Lo ha intentado 10 veces, pero está convencido de que la próxima es la definitiva. «Es hora de saltar la valla», dice Abou, uno de los inmigrantes que acampan frente a la frontera de Melilla
Diario Sur, , 24-02-2014Su compañero lo llamó para despertarlo. «Abou, es la hora. Hoy vamos a saltar». El pulso se le aceleró y notó el corazón golpeando contra su pecho. Se levantó de un salto, se lavó la cara y buscó sus viejos zapatos. Dos años y cuatro mil kilómetros después, había llegado el momento. «Te pones muy contento porque es el día que vas a abandonar África», dice. Del campamento de Petit Bamako (pequeño Bamako, la capital de Mali) en el monte Gurugú a la frontera entre España y Marruecos hay una caminata de cinco horas y un minuto. «No cogemos el camino más recto –apenas hay seis kilómetros hasta la valla–; damos un gran rodeo para despistar a la policía marroquí», cuenta Abou Deseigne (28 años), que ha hecho la ruta diez veces, la última hace una semana, y las diez ha tenido que volver sobre sus pasos. «Somos como soldados. Formamos una hilera de 200 hombres. Caminamos y corremos sin parar hasta que llegamos a la barrera (así se refiere él a la valla). Tenemos jefes que nos van guiando y nos dicen cuál es el mejor momento para saltar».
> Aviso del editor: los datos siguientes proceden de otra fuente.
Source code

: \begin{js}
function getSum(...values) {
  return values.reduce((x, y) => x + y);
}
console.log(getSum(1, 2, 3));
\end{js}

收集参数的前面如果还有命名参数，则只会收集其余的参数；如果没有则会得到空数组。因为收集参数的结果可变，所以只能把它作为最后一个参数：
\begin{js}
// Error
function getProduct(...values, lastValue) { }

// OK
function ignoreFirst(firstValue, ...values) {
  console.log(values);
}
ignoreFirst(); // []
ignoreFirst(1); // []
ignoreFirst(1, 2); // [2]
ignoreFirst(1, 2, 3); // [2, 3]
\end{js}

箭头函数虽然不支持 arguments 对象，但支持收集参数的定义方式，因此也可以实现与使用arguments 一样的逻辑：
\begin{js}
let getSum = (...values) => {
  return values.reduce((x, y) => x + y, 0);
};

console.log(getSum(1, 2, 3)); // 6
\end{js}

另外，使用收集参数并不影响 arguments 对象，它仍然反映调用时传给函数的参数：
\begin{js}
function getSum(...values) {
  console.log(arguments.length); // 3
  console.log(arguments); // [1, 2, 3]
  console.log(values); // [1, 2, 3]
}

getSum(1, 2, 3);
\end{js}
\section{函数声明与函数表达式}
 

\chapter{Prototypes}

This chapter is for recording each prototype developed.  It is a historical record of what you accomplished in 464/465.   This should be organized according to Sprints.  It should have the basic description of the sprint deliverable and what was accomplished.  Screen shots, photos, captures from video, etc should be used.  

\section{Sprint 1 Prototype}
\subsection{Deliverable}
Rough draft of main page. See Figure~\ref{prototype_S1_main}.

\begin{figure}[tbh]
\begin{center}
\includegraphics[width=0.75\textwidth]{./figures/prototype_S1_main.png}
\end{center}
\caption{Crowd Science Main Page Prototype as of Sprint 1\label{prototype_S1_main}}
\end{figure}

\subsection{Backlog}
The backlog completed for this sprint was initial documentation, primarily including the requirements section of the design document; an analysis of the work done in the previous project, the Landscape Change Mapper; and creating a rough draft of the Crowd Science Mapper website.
A 300 metros de la frontera, el grupo se reúne y el líder les da las últimas instrucciones. «Nos dice que ha llegado el momento y que, aunque haya policía, nosotros somos 200 y sólo podrán coger a unos pocos. Pero no luchamos. Si te enfrentas a los agentes es peor». En el último tramo no hay organización. Es un sprint por una vida mejor, y un último salto para dejar atrás la «miseria». El tacto del sueño que anhelaba alcanzar cuando abandonó Mali no es el que esperaba. La valla, cinco horas y un minuto después, es alambrada y concertina, focos, gritos en la oscuridad y ladridos de perros. Confusión. «¿Cómo se les ocurre poner cuchillas? Nos cogen, nos pegan y nos devuelven a Marruecos. ¿Dónde están los derechos de los hombres?», se pregunta Abou, que tiene repartidas entre las manos, las piernas y la cabeza las huellas de cada uno de sus saltos. «No tenemos miedo ni de la Guardia Civil ni de la policía marroquí. El miedo es quedarte en este infierno».
El «infierno» es el Gurugú, una montaña de 890 metros de altitud que corona la sierra de Nador y que se ha convertido en la torre de Babel de la inmigración. También la última escala de un largo viaje. En sus laderas acampan jóvenes procedentes de todos los rincones del África subsahariana, agrupados por nacionalidades (hay hasta 15 grupos diferentes), esperando una oportunidad para pasar al otro lado.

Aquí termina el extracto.